Read mapping

Map

Map single or paired-end short reads to one or multiple genomes in the pangenome. One SAM or BAM file is generated for each genome included in the analysis.

Parameters

<databaseDirectory>

Path to the database root directory.

<genomeNumbers>

A text file containing genome numbers to map reads against in each line.

<shortReadFiles>

One or two short-read archives in FASTQ format, which can be gz/bz2 compressed.

Options

--threads/-t

Number of threads for MAFFT and IQ-tree, default is the number of cores or 8, whichever is lower.

--output/-o

Path to the output files (default is the database path).

--best-hits = none|all|random

In case of multiple “best” hits, return none, all best hits or a random best hit (Default: random).

--all-hits

Return all hits rather than only the best.

--competitive

Find the best mapping location in the complete pangenome
(default: find the best location for each genome).

--previous-run

The mapping_summary.txt file from a previous mapping run (random-best competitive mode) for a better estimation of coverage in a metagenomic setting.

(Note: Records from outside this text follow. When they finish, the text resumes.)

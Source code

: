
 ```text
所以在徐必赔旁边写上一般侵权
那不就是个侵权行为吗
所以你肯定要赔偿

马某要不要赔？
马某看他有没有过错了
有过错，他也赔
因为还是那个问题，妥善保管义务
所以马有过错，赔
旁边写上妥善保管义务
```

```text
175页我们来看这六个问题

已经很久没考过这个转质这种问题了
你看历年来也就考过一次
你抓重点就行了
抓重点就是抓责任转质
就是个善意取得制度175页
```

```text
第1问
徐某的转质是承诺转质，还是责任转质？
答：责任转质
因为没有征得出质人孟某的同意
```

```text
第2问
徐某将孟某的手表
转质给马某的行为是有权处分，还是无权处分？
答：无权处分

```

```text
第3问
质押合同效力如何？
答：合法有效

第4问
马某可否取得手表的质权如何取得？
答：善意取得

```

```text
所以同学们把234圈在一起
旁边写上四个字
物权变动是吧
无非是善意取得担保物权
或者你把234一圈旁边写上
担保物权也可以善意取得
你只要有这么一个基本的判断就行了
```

--out-format = SAM|BAM|none

Writes the alignment files in BAM or SAM format or don’t write any output files (default: SAM).

--gap-open

Gap open penalty (range: [-50..-1], default: -20).

--gap-extension

Gap extension penalty (range: [-5..-1], default: -3).

--interleaved

Process the fastq file as an interleaved paired-end archive.

--unmapped

Check unmapped genomes.

Options that influence the mapping sensitivity

--sensitivity/-s = very-fast|fast|sensitive|very-sensitive

Four settings that automatically set the parameters controlling the sensitivity, ranging from least to most sensitive.

--min-identity

The minimum acceptable identity of the alignment
(default: 0.5, range: [0,1]).

--alignment-band

The length of bound of banded alignment
(default: 5, range: [1..100]).

--min-hit-length

The minimum acceptable length of alignment after soft-clipping
(default: 13, range: [10..100]).

--max-num-locations

The maximum number of locations of candidate hits to examine
(default: 15, range: [1..100]).

--max-alignment-length

The maximum acceptable length of alignment
(default: 2.000, range: [50..5.000]).

--max-fragment-length

The maximum acceptable length of fragment
(default: 4998, range: [50..5000]).

--num-kmer-samples

The number of kmers sampled from read
(default: 15, range: [1..r-k+1]).

--clipping-stringency

The stringency of soft-clipping (default: 1).
0 : no soft clipping
1 : low
2 : medium
3 : high

Example input files

FASTQ file

@SRR13153715.1 1/1
TGGTCATACAGCAAAGCATAATTGTCACCATTACTATGGCAATCAAGCCAGCTATAAAACCTAGCCAAATGTACCATGGCCATTTTATATACTGCTCATACTTTCCAAGTTCTTGGAGATCGAT
+
EEEEEEEEEEEEEEEAEEEE/EEEEE/AEEEEEEEEEEEEEE/EE/EEE/<EEEEEEE/EEEEEEEEEEEEEAEEEEEAEEEEEAEEAEEEEEEA<AAAEEAEEA<EE/EEEEAEAEA/EEAA/

Genome numbers file

1
2
5

Example commands

$ pantools map arabidopsis_DB genome_numbers.txt ERR031564_1.fastq
$ pantools map --include=1-5 --sensitivity=sensitive arabidopsis_DB genome_numbers.txt ERR031564_1.fastq
$ pantools map --competitive -m=all-bests arabidopsis_DB genome_numbers.txt ERR031564_1.fastq
$ pantools map --interleaved  arabidopsis_DB genome_numbers.txt interleaved_reads.fastq
$ pantools map arabidopsis_DB genome_numbers.txt ERR031564_1.fastq ERR031564_2.fastq

Output files

  • mapping_summary.txt, number of mapped and unmapped reads per genome

  • One SAM or BAM file is generated for each genome included in the analysis.